▶ _What to work on_:
Could you count the lines in the listing that include the word "entry"? Give only the number.

▶ _Information_:
====================

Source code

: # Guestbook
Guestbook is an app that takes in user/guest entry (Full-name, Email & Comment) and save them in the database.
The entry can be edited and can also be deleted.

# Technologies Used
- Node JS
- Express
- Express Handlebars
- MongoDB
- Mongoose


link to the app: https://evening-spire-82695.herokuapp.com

====================

▶ _Exercise result_:
2